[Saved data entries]
========================

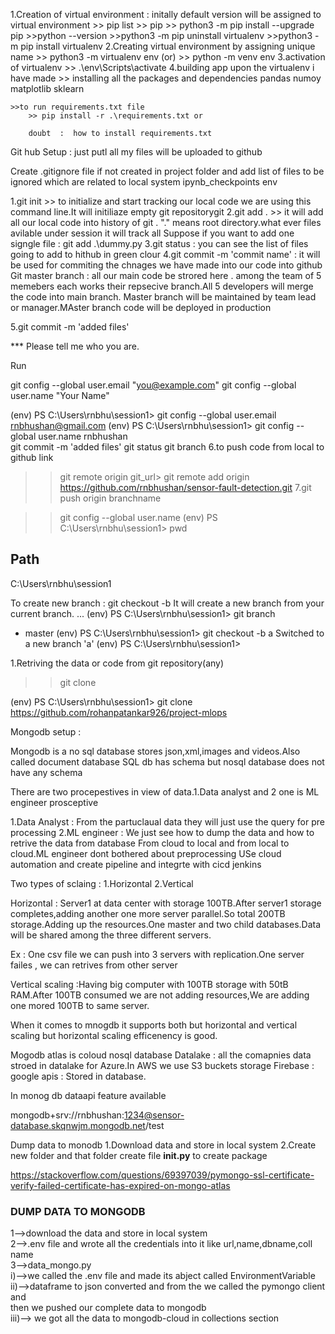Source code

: 1.Creation of virtual environment : initally default version will be assigned to virtual environment
    >> pip list
    >> pip
    >> python3 -m pip install --upgrade pip
    >>python --version
    >>python3 -m pip uninstall virtualenv
    >>python3 -m pip install virtualenv
2.Creating virtual environment by assigning unique name
    >> python3 -m virtualenv env (or)
    >> python -m venv env
3.activation of virtualenv
    >> .\env\Scripts\activate
4.building app upon the virtualenv i have made
    >> installing all the packages and dependencies
    pandas
    numoy
    matplotlib
    sklearn

    >>to run requirements.txt file
        >> pip install -r .\requirements.txt or 

        doubt  :  how to install requirements.txt


Git hub Setup :
just putl all my files will be uploaded to github

Create .gitignore file if not created in project folder and add list of files to be ignored which are related to local system
    ipynb_checkpoints
    env

1.git init >> to initialize and start tracking our local code we are using this command line.It will initiliaze empty git repositorygit
2.git add . >> it will add all our local code into history of git . "." means root directory.what ever files avilable under session it will track all
Suppose if you want to add one signgle file  :  git add .\dummy.py
3.git status  : you can see the list of files going to add to hithub in green clour
4.git commit -m 'commit name' :  it will be used for commiting the chnages we have made into our code into github
Git master branch : all our main code be strored here . among the team of 5 memebers each works their repsecive branch.All 5 developers will merge the code into main branch.
Master branch will be maintained by team lead or manager.MAster branch code will be deployed in production

5.git commit -m 'added files'

*** Please tell me who you are.

Run

  git config --global user.email "you@example.com"
  git config --global user.name "Your Name"

(env) PS C:\Users\rnbhu\session1> git config --global user.email rnbhushan@gmail.com 
(env) PS C:\Users\rnbhu\session1>  git config --global user.name rnbhushan  
git commit -m 'added files'
git status
git branch
6.to push code from local to github link
>> git remote origin git_url>
>>git remote add origin https://github.com/rnbhushan/sensor-fault-detection.git
7.git push origin branchname

>>git config --global user.name
>>(env) PS C:\Users\rnbhu\session1> pwd        

Path
----
C:\Users\rnbhu\session1

To create new branch :
git checkout -b <new-branch-name> It will create a new branch from your current branch. ...
(env) PS C:\Users\rnbhu\session1> git branch
* master
(env) PS C:\Users\rnbhu\session1> git checkout -b a
Switched to a new branch 'a'
(env) PS C:\Users\rnbhu\session1>



1.Retriving the data or code from git repository(any)
>> git clone <git-url>

(env) PS C:\Users\rnbhu\session1> git clone https://github.com/rohanpatankar926/project-mlops


Mongodb setup :

Mongodb is a no sql database stores json,xml,images and videos.Also called document database
SQL db has schema but nosql database does not have any schema

There are two procepestives in view of data.1.Data analyst and 2 one is ML engineer prosceptive

1.Data Analyst : From the partuclaual data they will just use the query for pre processing
2.ML engineer : We just see how to dump the data and how to retrive the data from database
From cloud to local and from local to cloud.ML engineer dont bothered about preprocessing
USe cloud automation and create pipeline and integrte with cicd jenkins


Two types of sclaing  : 
1.Horizontal 
2.Vertical

Horizontal : Server1 at data center with storage 100TB.After server1 storage completes,adding another one more server parallel.So total 200TB storage.Adding up the resources.One master and two child databases.Data will be shared among the three different servers.

Ex : One csv file we can push into 3 servers with replication.One server failes , we can retrives from other server


Vertical scaling :Having big computer with 100TB storage with 50tB RAM.After 100TB consumed we are not adding resources,We are adding one mored 100TB to same server.

When it comes to mnogdb it supports both but horizontal and vertical scaling but horizontal scaling efficenency is good.

Mogodb atlas is coloud nosql database
Datalake  :  all the comapnies data stroed in datalake for Azure.In AWS we use S3 buckets storage
Firebase  :  google
apis : Stored in database.

In monog db dataapi feature available


mongodb+srv://rnbhushan:1234@sensor-database.skqnwjm.mongodb.net/test

Dump data to monodb
1.Download data and store in local system
2.Create new folder and that folder create file __init.py__ to create package


https://stackoverflow.com/questions/69397039/pymongo-ssl-certificate-verify-failed-certificate-has-expired-on-mongo-atlas

### DUMP DATA TO MONGODB<br>
1-->download the data and store in local system<br>
2-->.env file and wrote all the credentials into it like url,name,dbname,coll name <br>
3-->data_mongo.py<br>
    i)-->we called the .env file and made its abject called EnvironmentVariable<br>
    ii)-->dataframe to json converted and from the we called the pymongo client and <br>
    then we pushed our complete data to mongodb<br>
    iii)--> we got all the data to mongodb-cloud in collections section <br>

========================

## YOUR ASSIGNMENT
Set down every line above exactly, pictures excluded.

## EXERCISE ANSWER
Source code

: 1.Creation of virtual environment : initally default version will be assigned to virtual environment
    >> pip list
    >> pip
    >> python3 -m pip install --upgrade pip
    >>python --version
    >>python3 -m pip uninstall virtualenv
    >>python3 -m pip install virtualenv
2.Creating virtual environment by assigning unique name
    >> python3 -m virtualenv env (or)
    >> python -m venv env
3.activation of virtualenv
    >> .\env\Scripts\activate
4.building app upon the virtualenv i have made
    >> installing all the packages and dependencies
    pandas
    numoy
    matplotlib
    sklearn

    >>to run requirements.txt file
        >> pip install -r .\requirements.txt or 

        doubt  :  how to install requirements.txt


Git hub Setup :
just putl all my files will be uploaded to github

Create .gitignore file if not created in project folder and add list of files to be ignored which are related to local system
    ipynb_checkpoints
    env

1.git init >> to initialize and start tracking our local code we are using this command line.It will initiliaze empty git repositorygit
2.git add . >> it will add all our local code into history of git . "." means root directory.what ever files avilable under session it will track all
Suppose if you want to add one signgle file  :  git add .\dummy.py
3.git status  : you can see the list of files going to add to hithub in green clour
4.git commit -m 'commit name' :  it will be used for commiting the chnages we have made into our code into github
Git master branch : all our main code be strored here . among the team of 5 memebers each works their repsecive branch.All 5 developers will merge the code into main branch.
Master branch will be maintained by team lead or manager.MAster branch code will be deployed in production

5.git commit -m 'added files'

*** Please tell me who you are.

Run

  git config --global user.email "you@example.com"
  git config --global user.name "Your Name"

(env) PS C:\Users\rnbhu\session1> git config --global user.email rnbhushan@gmail.com 
(env) PS C:\Users\rnbhu\session1>  git config --global user.name rnbhushan  
git commit -m 'added files'
git status
git branch
6.to push code from local to github link
>> git remote origin git_url>
>>git remote add origin https://github.com/rnbhushan/sensor-fault-detection.git
7.git push origin branchname

>>git config --global user.name
>>(env) PS C:\Users\rnbhu\session1> pwd        

Path
----
C:\Users\rnbhu\session1

To create new branch :
git checkout -b <new-branch-name> It will create a new branch from your current branch. ...
(env) PS C:\Users\rnbhu\session1> git branch
* master
(env) PS C:\Users\rnbhu\session1> git checkout -b a
Switched to a new branch 'a'
(env) PS C:\Users\rnbhu\session1>



1.Retriving the data or code from git repository(any)
>> git clone <git-url>

(env) PS C:\Users\rnbhu\session1> git clone https://github.com/rohanpatankar926/project-mlops


Mongodb setup :

Mongodb is a no sql database stores json,xml,images and videos.Also called document database
SQL db has schema but nosql database does not have any schema

There are two procepestives in view of data.1.Data analyst and 2 one is ML engineer prosceptive

1.Data Analyst : From the partuclaual data they will just use the query for pre processing
2.ML engineer : We just see how to dump the data and how to retrive the data from database
From cloud to local and from local to cloud.ML engineer dont bothered about preprocessing
USe cloud automation and create pipeline and integrte with cicd jenkins


Two types of sclaing  : 
1.Horizontal 
2.Vertical

Horizontal : Server1 at data center with storage 100TB.After server1 storage completes,adding another one more server parallel.So total 200TB storage.Adding up the resources.One master and two child databases.Data will be shared among the three different servers.

Ex : One csv file we can push into 3 servers with replication.One server failes , we can retrives from other server


Vertical scaling :Having big computer with 100TB storage with 50tB RAM.After 100TB consumed we are not adding resources,We are adding one mored 100TB to same server.

When it comes to mnogdb it supports both but horizontal and vertical scaling but horizontal scaling efficenency is good.

Mogodb atlas is coloud nosql database
Datalake  :  all the comapnies data stroed in datalake for Azure.In AWS we use S3 buckets storage
Firebase  :  google
apis : Stored in database.

In monog db dataapi feature available


mongodb+srv://rnbhushan:1234@sensor-database.skqnwjm.mongodb.net/test

Dump data to monodb
1.Download data and store in local system
2.Create new folder and that folder create file __init.py__ to create package


https://stackoverflow.com/questions/69397039/pymongo-ssl-certificate-verify-failed-certificate-has-expired-on-mongo-atlas

### DUMP DATA TO MONGODB<br>
1-->download the data and store in local system<br>
2-->.env file and wrote all the credentials into it like url,name,dbname,coll name <br>
3-->data_mongo.py<br>
    i)-->we called the .env file and made its abject called EnvironmentVariable<br>
    ii)-->dataframe to json converted and from the we called the pymongo client and <br>
    then we pushed our complete data to mongodb<br>
    iii)--> we got all the data to mongodb-cloud in collections section <br>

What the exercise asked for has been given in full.